Jérémie Rolland, adepte des valeurs sûres
Installé à Pirou, dans la Manche, l’élevage de Jérémie Rolland et Marion Guerrin a vu en 2023 l’un de ses produits, Nougat du Lirot, être sacré champion de France des foals. Malgré son activité d’éleveur, de cavalier, d’étalonnier et d’enseignement, le couple parvient à garder du temps pour bien choisir ses croisements.
Combien de poulains faites-vous naître par an ?
Cette année, je vais faire naître quinze poulains pour mon compte. Mais, en totalité, si je compte les poulinages des juments qui sont en pension à la maison, ainsi que ceux des clients qui viennent de l’extérieur, je vais assister à environ trente-cinq poulinages. Cela fait des sacrées saisons, on ne chôme pas !
Sur quelles souches maternelles travaillez-vous ?

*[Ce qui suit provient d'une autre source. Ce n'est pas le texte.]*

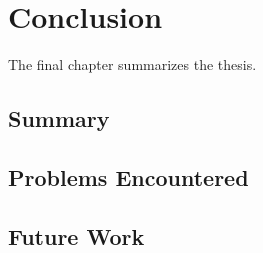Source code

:\chapter{Conclusion\label{cha:conclusion}}
The final chapter summarizes the thesis. 

\section{Summary\label{sec:summary}}

\section{Problems Encountered\label{sec:problems}}


\section{Future Work\label{sec:futurework}}

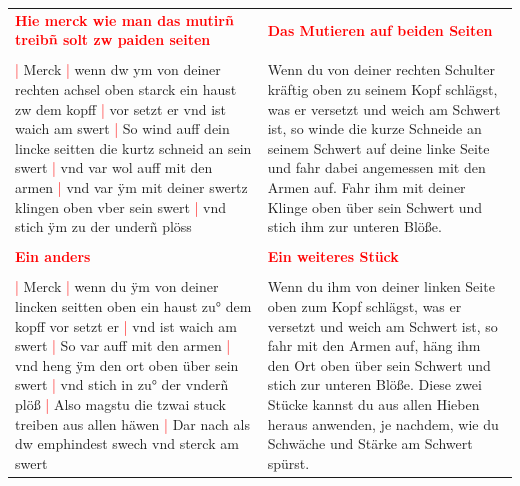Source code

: \begin{longtable}{p{6.25cm}p{6.25cm}}
    \textbf{\textcolor{red}{
        Hie merck wie man das mutirñ treibñ solt zw paiden seiten}}
    &
    \textbf{\textcolor{red}{
        Das Mutieren auf beiden Seiten}}
    \\
    \\
    \textcolor{red}{|} Merck
    \textcolor{red}{|} wenn dw ym von deiner rechten achsel oben starck ein haust zw dem kopff
    \textcolor{red}{|} vor setzt er vnd ist waich am swert
    \textcolor{red}{|} So wind auff dein lincke seitten die kurtz schneid an sein swert
    \textcolor{red}{|} vnd var wol auff mit den armen
    \textcolor{red}{|} vnd var ÿm mit deiner swertz klingen oben vber sein swert
    \textcolor{red}{|} vnd stich ÿm zu der underñ plöss
    &
    Wenn du von deiner rechten Schulter kräftig oben zu seinem Kopf schlägst, was er versetzt und weich am Schwert ist, so winde die kurze Schneide an seinem Schwert auf deine linke Seite und fahr dabei angemessen mit den Armen auf.
    Fahr ihm mit deiner Klinge oben über sein Schwert und stich ihm zur unteren Blöße.
    \\
    \\
    \textbf{\textcolor{red}{
        Ein anders}}
    &
    \textbf{\textcolor{red}{
        Ein weiteres Stück}}
    \\
    \\
    \textcolor{red}{|} Merck
    \textcolor{red}{|} wenn du ÿm von deiner lincken seitten oben ein haust zu° dem kopff vor setzt er
    \textcolor{red}{|} vnd ist waich am swert
    \textcolor{red}{|} So var auff mit den armen
    \textcolor{red}{|} vnd heng ÿm den ort oben über sein swert
    \textcolor{red}{|} vnd stich in zu° der vnderñ plöß
    \textcolor{red}{|} Also magstu die tzwai stuck treiben aus allen häwen
    \textcolor{red}{|} Dar nach als dw emphindest swech vnd sterck am swert
    &
    Wenn du ihm von deiner linken Seite oben zum Kopf schlägst, was er versetzt und weich am Schwert ist, so fahr mit den Armen auf, häng ihm den Ort oben über sein Schwert und stich zur unteren Blöße.
    Diese zwei Stücke kannst du aus allen Hieben heraus anwenden, je nachdem, wie du Schwäche und Stärke am Schwert spürst.
\end{longtable}

\newpage

\begin{center}
\end{center}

J’ai peu de souches, mais je les juge très qualitatives. Je travaille avec la souche de Cheilane de Blondel (Nonstop, Bwp et Surprise de Blondel par Kassidi), une très bonne jument que j’ai achetée à Michel Ruel à l’âge de deux mois et que j’ai revendue à sept ans. Cheilane, issue de la même souche de Snaike de Blondel (Calvaro, Holst), le père de Dynamix de Belhème, ou de Guarana Champeix (Rivage du Poncel), performer sous la selle de Rutherford Latham, m’a donné dix poulains, dont Iguana du Lirot (Panama Tame), sacrée championne de France des 3 ans Sport en 2021. Autre souche dont je dispose : celle d’Itot du Château, avec la propre sœur de mon étalon Happy Day d’Iscla (Toulon, Bwp x Kannan, KWPN), issue de Signora, fille de Sophie du Château. Il s’agit de Qapella di Lino, qui a terminé deuxième du championnat des chevaux de 7 ans cette année à Fontainebleau, sous la selle de Guillaume Batillat. J’ai notamment une de ses filles, Little Kiss du Lirot, par Conthargos, Old. Je dispose depuis peu également de Mandragore des M (Grandorado TN, KWPN), que j’ai achetée cet automne lors de la vente du haras des M avec un ami, Philippe Michard. Mandragore est la sœur utérine d’Antidote de Mars (Diamant de Semilly).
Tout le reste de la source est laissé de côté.